Gold, or at least it’s XAUUSD derivative, purchases have been picking up for possibly the third week. By the end of this week, we should see gold hitting a Fibonacci retracement level as well as testing this descending trend line zone. Instead of watching gold, the focus is on AUD, especially the AUDUSD pair. First sign of a change is the moving average cross over.
My personal set up is a 20 exponential with a 60 period simple. This is long enough to filter out the noise during highly volatile conditions, but low enough to spot daily trends and plan intraday trades accordingly. I admit there are quite a few mixed signals here. There was an unsuccessful fractal high generated. I usually do not look at the fundamentals much, but this one is very important. China’s 2014 economic growth misses it’s target and investors fear the slowdown will extend into 2015. The full article can be found here. China continues to be a major importer of Australian goods and so the AUD demand will certainly be impacted to some extent.

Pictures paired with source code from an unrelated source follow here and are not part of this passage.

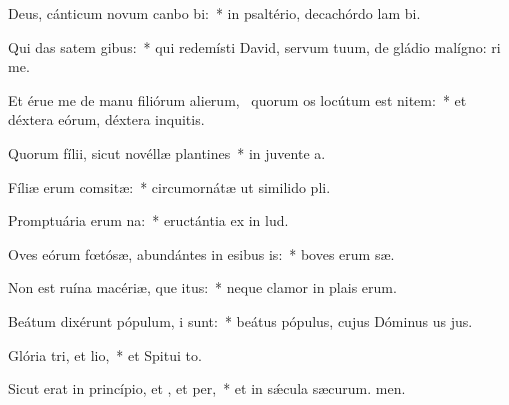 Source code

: \item Deus, cánticum novum canbo bi:~* in psaltério, decachórdo lam bi.
\item Qui das satem gibus:~* qui redemísti David, servum tuum, de gládio malígno: ri me.
\item Et érue me de manu filiórum alierum,~\pscross{} quorum os locútum est nitem:~* et déxtera eórum, déxtera inquitis.
\item Quorum fílii, sicut novéllæ plantines~* in juvente a.
\item Fíliæ erum comsitæ:~* circumornátæ ut similido pli.
\item Promptuária erum na:~* eructántia ex  in lud.
\item Oves eórum fœtósæ, abundántes in esibus is:~* boves erum sæ.
\item Non est ruína macériæ, que itus:~* neque clamor in plais erum.
\item Beátum dixérunt pópulum, i  sunt:~* beátus pópulus, cujus Dóminus us jus.
\item Glória tri, et lio,~* et Spitui to.
\item Sicut erat in princípio, et , et per,~* et in sǽcula sæcurum. men.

Exact price of the upper zone boundary is 0.808723, however price can really penetrate anywhere in between. I still keep the option of a potential trend change open. No doubt I am leaning towards a bearish side in the very short term. One potential entry zone has been plotted so it’s just a matter of time to see how price reacts to it or close to it.
USDJPY buyers have resumed their place. My moving average trend spotting cross setup was confirmed just yesterday. Today we experience a descending channel breakout. It is now a good point to enter your buy and hold strategy.
I pulled trend trader monitor by FXStreet from my RSS aggregator. AUDUSD still remaind bearish, which I agree extending to the weekly and monthly time frames. Nevertheless, not much activity this month. I would consider a monthly doji formation at the moment, which is an early sign that this pair bottoming out.